Se levada em consideração as afirmações do procurador de Justiça do Estado paulista, e agrupar as informações aos fatos repassados ao ac24horas, ficam praticamente certos os motivos de o PCC atuar dentro do Estado do Acre. Seria, então, supostamente mais fácil, ingressar com a droga pela fronteira do Acre e, consequentemente, haveria mais recursos financeiros produzidos pelo crime do lado de fora dos presídios, o viabilizaria o sustento dos familiares de presos nas ruas das cidades do Acre.

Os documentos repassados ao portal, são semelhantes aos apreendidos também pela polícia do Distrito Federal, no entorno de Brasília. Segundo a assessoria da Polícia Federal (PF), os integrantes também eram obrigados a comprar rifas, com bilhetes no valor de R$ 30 – fato que se comprova nas imagens apresentadas nesta reportagem; os eram depositados em contas bancárias.

Segundo investigação, ao todo, cada membro pagava cerca de R$ 700 por mês para a cúpula da quadrilha. O dinheiro era levantado por meio de crimes como roubo e tráfico de drogas. A investigação apontou, ainda, que a mensalidade era chamada de “cebola”.

OPERAÇAO DIÁSPORA
Trinta e nove mandados de busca, apreensão e de prisão foram executados em fevereiro de 2013 para desarticular a atuação do Primeiro Comando da Capital (PCC) no Acre. Em três meses de investigação, utilizando como base 2.160 horas de escutas telefônicas autorizadas pela Justiça, o serviço de inteligência da Polícia Civil identificou todo o esquema de trabalho do grupo criminoso.

No Acre, o líder do PCC, Tiago da Silva Gomes (conhecido como Mestre dos Magos ou Paciência) mantinha contato com outros criminosos, presos em penitenciárias localizadas no interior de São Paulo e no Mato Grosso.  As ordens e orientações eram emitidas pelos demais detentos a partir dos presídios.
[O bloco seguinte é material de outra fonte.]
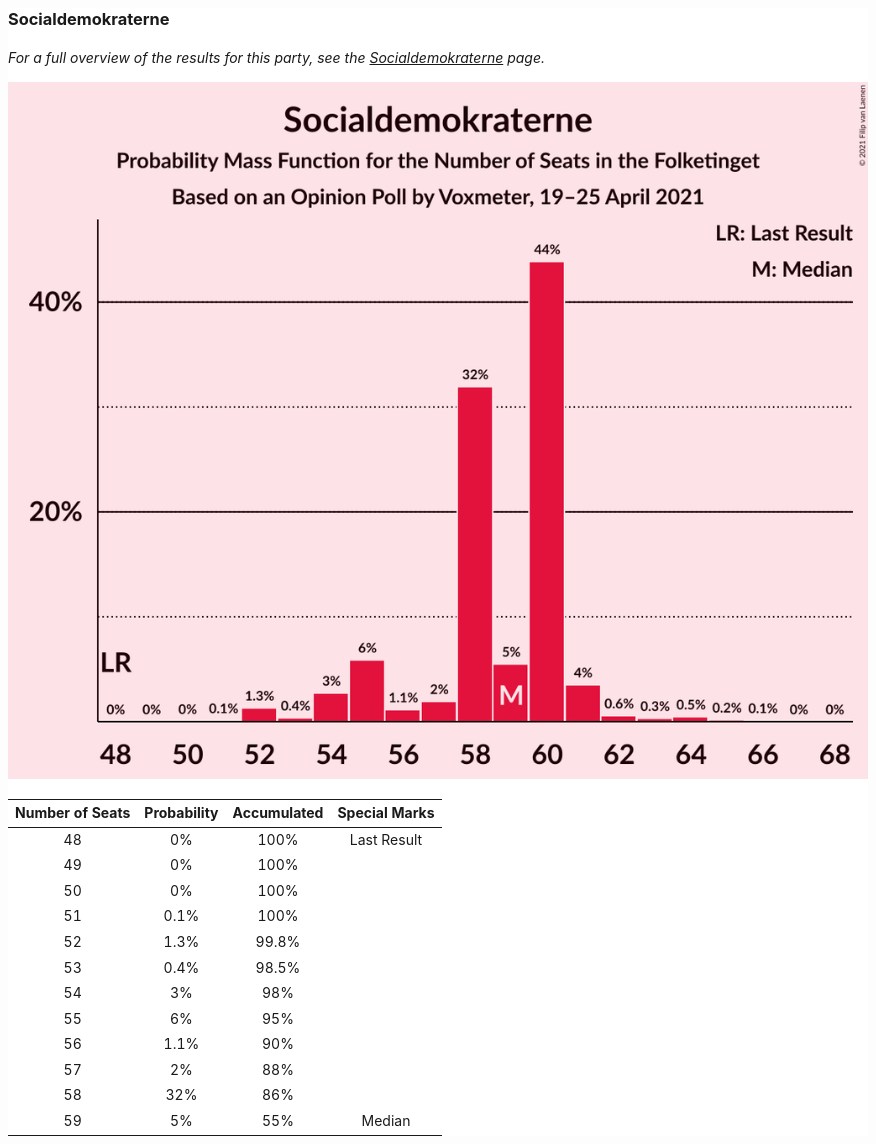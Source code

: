 ### Socialdemokraterne

*For a full overview of the results for this party, see the [Socialdemokraterne](party-socialdemokraterne.html) page.*

![Graph with seats probability mass function not yet produced](2021-04-25-Voxmeter-seats-pmf-socialdemokraterne.png "Seats Probability Mass Function")

| Number of Seats | Probability | Accumulated | Special Marks |
|:---------------:|:-----------:|:-----------:|:-------------:|
| 48 | 0% | 100% | Last Result |
| 49 | 0% | 100% |  |
| 50 | 0% | 100% |  |
| 51 | 0.1% | 100% |  |
| 52 | 1.3% | 99.8% |  |
| 53 | 0.4% | 98.5% |  |
| 54 | 3% | 98% |  |
| 55 | 6% | 95% |  |
| 56 | 1.1% | 90% |  |
| 57 | 2% | 88% |  |
| 58 | 32% | 86% |  |
| 59 | 5% | 55% | Median |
Dos 39 presos durante a operação, apenas cinco estavam livres. Os demais ou já cumpriam pena ou foram presos recentemente.

O Ministério da Justiça chegou a autorizar, na época, a transferência dos seis presos considerados, pela polícia, os mais perigosos do grupo. Além disso, seis contas bancárias utilizadas pelo grupo para transações criminosas foram bloqueadas pela Justiça e foram alvos de investigação. Durante as prisões efetuadas, foi apreendido também um livro que registrava toda a movimentação contábil do PCC no Acre. “Para os integrantes do PCC, ser preso, às vezes, é até um prêmio porque significa uma progressão dentro da própria organização criminosa”, explicou o então secretário de Estado de Polícia Civil, Emylson Farias.

OMISSÃO PÚBLICA
Durante o preparo desta reportagem, ac24horas buscou realizar entrevista com o diretor-presidente do Instituto de Administração Penitenciária (Iapen). Martin Hassel não foi encontrado para falar sobre o assunto, nem para receber as cópias da documentação obtida exclusivamente pelo portal.

Em contato com a Secretaria de Estado de Segurança Pública (SESP), foi negada ao ac24horas agendamento de entrevista individual com o chefe do sistema penal do Acre. Segundo a Gerência de Comunicação daquele órgão, somente uma Nota de Esclarecimento satisfaria os interesses do site.

Durante comunicação telefônica com a SESP, a reportagem foi questionada sobre os assuntos e temática que seriam abordadas durante entrevista com o chefe do Iapen. Prefirimos não antecipar as sugestões de perguntas.

Além disso, a Gerência de Comunicação do órgão questionou por diversas vezes o que os documentos obtidos pelo ac24horas apresentavam realmente. Mesmo assim, no dia seguinte, pela manhã de sexta-feira, 20, data em que esta reportagem foi concluída, tentou-se novamente contato com o órgão, mas a ligação não foi atendida e não houve retorno por parte da assessoria do órgão.